What the exercise asks -
Reproduce the data below word for word, setting aside any picture it holds.

= Beginning of Section =

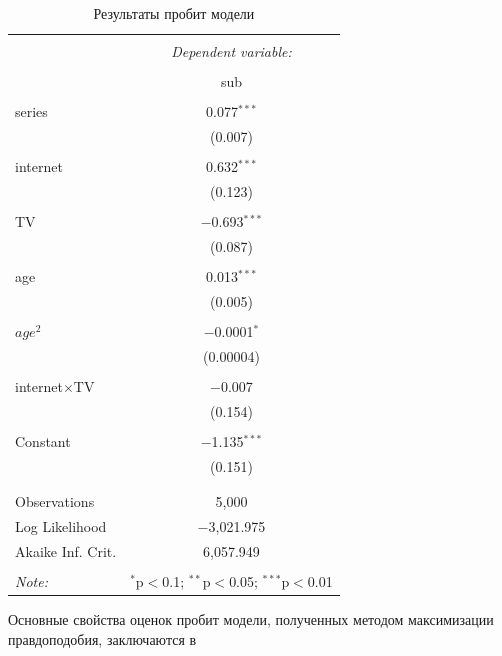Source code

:\documentclass[a4paper,12pt]{article}
\begin{document}
	\begin{table}[!h] \centering 
	  \caption{Результаты пробит модели} 
	  \label{probit} 
	  \small
	\begin{tabular}{@{\extracolsep{5pt}}lc} 
	\\[-1.8ex]\hline 
	\hline \\[-1.8ex] 
	 & \multicolumn{1}{c}{\textit{Dependent variable:}} \\ 
	\cline{2-2} 
	\\[-1.8ex] & sub \\ 
	\hline \\[-1.8ex] 
	 series & 0.077$^{***}$ \\ 
	  & (0.007) \\ 
	  & \\ 
	 internet & 0.632$^{***}$ \\ 
	  & (0.123) \\ 
	  & \\ 
	 TV & $-$0.693$^{***}$ \\ 
	  & (0.087) \\ 
	  & \\ 
	 age & 0.013$^{***}$ \\ 
	  & (0.005) \\ 
	  & \\ 
	 $age^2$ & $-$0.0001$^{*}$ \\ 
	  & (0.00004) \\ 
	  & \\ 
	 internet$\times$TV & $-$0.007 \\ 
	  & (0.154) \\ 
	  & \\ 
	 Constant & $-$1.135$^{***}$ \\ 
	  & (0.151) \\ 
	  & \\ 
	\hline \\[-1.8ex] 
	Observations & 5,000 \\ 
	Log Likelihood & $-$3,021.975 \\ 
	Akaike Inf. Crit. & 6,057.949 \\ 
	\hline 
	\hline \\[-1.8ex] 
	\textit{Note:}  & \multicolumn{1}{r}{$^{*}$p$<$0.1; $^{**}$p$<$0.05; $^{***}$p$<$0.01} \\ 
	\end{tabular} 
	\end{table} 

\vspace{0.2cm}
	Основные свойства оценок пробит модели, полученных методом максимизации правдоподобия, заключаются в 
	
\end{document}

= End of Section =

Solution for this problem -
Source code

:\documentclass[a4paper,12pt]{article}
\begin{document}
	\begin{table}[!h] \centering 
	  \caption{Результаты пробит модели} 
	  \label{probit} 
	  \small
	\begin{tabular}{@{\extracolsep{5pt}}lc} 
	\\[-1.8ex]\hline 
	\hline \\[-1.8ex] 
	 & \multicolumn{1}{c}{\textit{Dependent variable:}} \\ 
	\cline{2-2} 
	\\[-1.8ex] & sub \\ 
	\hline \\[-1.8ex] 
	 series & 0.077$^{***}$ \\ 
	  & (0.007) \\ 
	  & \\ 
	 internet & 0.632$^{***}$ \\ 
	  & (0.123) \\ 
	  & \\ 
	 TV & $-$0.693$^{***}$ \\ 
	  & (0.087) \\ 
	  & \\ 
	 age & 0.013$^{***}$ \\ 
	  & (0.005) \\ 
	  & \\ 
	 $age^2$ & $-$0.0001$^{*}$ \\ 
	  & (0.00004) \\ 
	  & \\ 
	 internet$\times$TV & $-$0.007 \\ 
	  & (0.154) \\ 
	  & \\ 
	 Constant & $-$1.135$^{***}$ \\ 
	  & (0.151) \\ 
	  & \\ 
	\hline \\[-1.8ex] 
	Observations & 5,000 \\ 
	Log Likelihood & $-$3,021.975 \\ 
	Akaike Inf. Crit. & 6,057.949 \\ 
	\hline 
	\hline \\[-1.8ex] 
	\textit{Note:}  & \multicolumn{1}{r}{$^{*}$p$<$0.1; $^{**}$p$<$0.05; $^{***}$p$<$0.01} \\ 
	\end{tabular} 
	\end{table} 

\vspace{0.2cm}
	Основные свойства оценок пробит модели, полученных методом максимизации правдоподобия, заключаются в 
	
\end{document}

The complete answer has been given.